English Greek Yoghurt (1 Cup) and Bananas (1 Medium (7 Inches To 7 7/8 Inches Long))
Breakfast
124 mg/dL
avg. peak value
Usually causes a small spike
Avg. Food Score on Ultrahuman App
Ultrahuman Users got a STABLE response
How to consume bananas, english greek yoghurt without glucose spikes
Portion Control
Limit the quantity of bananas and Greek yogurt you consume in one sitting. Smaller portions can help manage the rise in glucose levels.
Pair with Protein
Combine bananas and Greek yogurt with nuts, seeds, or a small amount of lean protein like chicken or turkey. This can help slow down the absorption of sugars.
Include Healthy Fats
Add a source of healthy fats, such as a small handful of almonds or walnuts, to your meal.

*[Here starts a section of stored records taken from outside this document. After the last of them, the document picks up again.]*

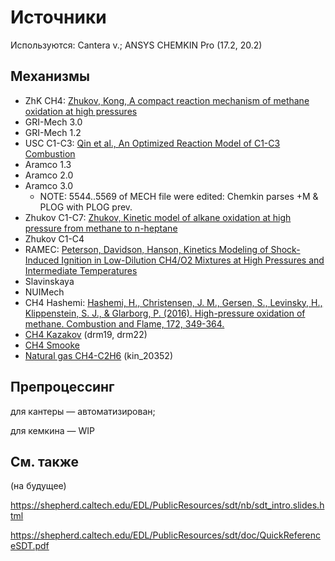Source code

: # Источники

Используются: Cantera v.;
ANSYS CHEMKIN Pro (17.2, 20.2)

## Механизмы

- ZhK CH4: [Zhukov, Kong, A compact reaction mechanism of methane oxidation at high pressures](https://doi.org/10.3184/146867818X15066862094914)
- GRI-Mech 3.0
- GRI-Mech 1.2
- USC C1-C3: [Qin et al., An Optimized Reaction Model of C1-C3 Combustion](http://ignis.usc.edu/Mechanisms/C3-opt/c3_opt.pdf)
- Aramco 1.3
- Aramco 2.0
- Aramco 3.0
    - NOTE: 5544..5569 of MECH file were edited: Chemkin parses +M & PLOG with PLOG prev.
- Zhukov C1-C7: [Zhukov, Kinetic model of alkane oxidation at high pressure from methane to n-heptane](https://www.researchgate.net/publication/225004510)
- Zhukov C1-C4
- RAMEC: [Peterson, Davidson, Hanson, Kinetics Modeling of Shock-Induced Ignition in Low-Dilution CH4/O2 Mixtures at High Pressures and Intermediate Temperatures](https://doi.org/10.1016/S0010-2180(98)00111-4)
- Slavinskaya
- NUIMech
- CH4 Hashemi: [Hashemi, H., Christensen, J. M., Gersen, S., Levinsky, H., Klippenstein, S. J., & Glarborg, P. (2016). High-pressure oxidation of methane. Combustion and Flame, 172, 349-364.](https://orbit.dtu.dk/en/publications/high-pressure-oxidation-of-methane)
- [CH4 Kazakov](http://combustion.berkeley.edu/drm/) (drm19, drm22)
- [CH4 Smooke](https://link.springer.com/book/10.1007%2FBFb0035362)
- [Natural gas CH4-C2H6](https://onlinelibrary.wiley.com/doi/10.1002/kin.20352) (kin_20352)

## Препроцессинг
для кантеры — автоматизирован;

для кемкина — WIP

## См. также
(на будущее)

https://shepherd.caltech.edu/EDL/PublicResources/sdt/nb/sdt_intro.slides.html

https://shepherd.caltech.edu/EDL/PublicResources/sdt/doc/QuickReferenceSDT.pdf
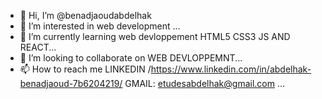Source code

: - 👋 Hi, I’m @benadjaoudabdelhak
- 👀 I’m interested in  web development  ...
- 🌱 I’m currently learning web devloppement HTML5 CSS3 JS AND REACT...
- 💞️ I’m looking to collaborate on WEB DEVLOPPEMNT...
- 📫 How to reach me  LINKEDIN /https://www.linkedin.com/in/abdelhak-benadjaoud-7b6204219/
                       GMAIL: etudesabdelhak@gmail.com ...

<!---
benadjaoudabdelhak/benadjaoudabdelhak is a ✨ special ✨ repository because its `README.md` (this file) appears on your GitHub profile.
You can click the Preview link to take a look at your changes.
--->
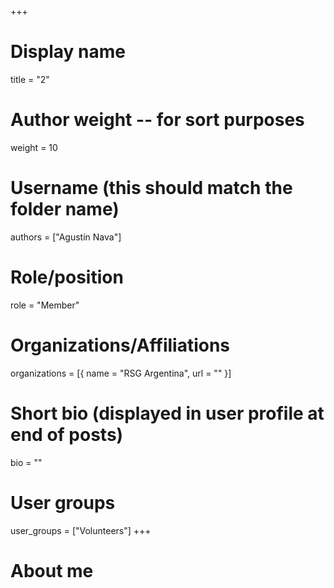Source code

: +++
# Display name
title = "2"

# Author weight -- for sort purposes
weight = 10

# Username (this should match the folder name)
authors = ["Agustín Nava"]

# Role/position
role = "Member"

# Organizations/Affiliations
organizations = [{ name = "RSG Argentina", url = "" }]

# Short bio (displayed in user profile at end of posts)
bio = ""

# User groups
user_groups = ["Volunteers"]
+++

# About me
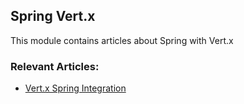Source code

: ## Spring Vert.x

This module contains articles about Spring with Vert.x

### Relevant Articles:
- [Vert.x Spring Integration](https://www.surya.com/spring-vertx)
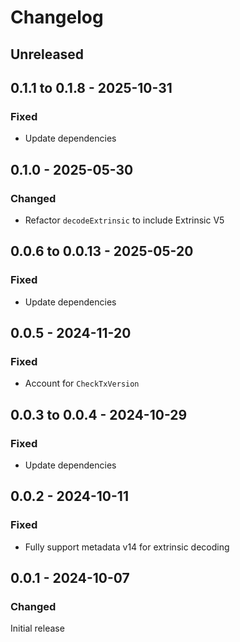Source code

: # Changelog

## Unreleased

## 0.1.1 to 0.1.8 - 2025-10-31

### Fixed

- Update dependencies

## 0.1.0 - 2025-05-30

### Changed

- Refactor `decodeExtrinsic` to include Extrinsic V5

## 0.0.6 to 0.0.13 - 2025-05-20

### Fixed

- Update dependencies

## 0.0.5 - 2024-11-20

### Fixed

- Account for `CheckTxVersion`

## 0.0.3 to 0.0.4 - 2024-10-29

### Fixed

- Update dependencies

## 0.0.2 - 2024-10-11

### Fixed

- Fully support metadata v14 for extrinsic decoding

## 0.0.1 - 2024-10-07

### Changed

Initial release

Fats can help moderate glucose spikes by slowing digestion.
Choose Less Ripe Bananas
Opt for bananas that are slightly green. Less ripe bananas contain more resistant starch and less sugar compared to fully ripe bananas.
Add Fiber-Rich Foods
Incorporate high-fiber foods such as chia seeds or flaxseeds into your yogurt. Fiber can help regulate blood sugar levels by slowing carbohydrate absorption.
Monitor Meal Timing
Try to eat bananas and Greek yogurt as part of a balanced meal rather than as a standalone snack. This can distribute the carbohydrate load more evenly.
Stay Hydrated
Drink water with your meal to aid digestion and help your body process the carbohydrates more effectively.
Consider Low-Sugar Greek Yogurt
Choose plain or low-sugar Greek yogurt options to minimize added sugars that could contribute to glucose spikes.
Add Cinnamon
Sprinkle a small amount of cinnamon on your yogurt or banana. Cinnamon has been shown to help improve insulin sensitivity.
Stay Active Post-Meal
Engage in light physical activity, such as a short walk, after eating. Physical activity can help your body use up the glucose more efficiently and reduce spikes.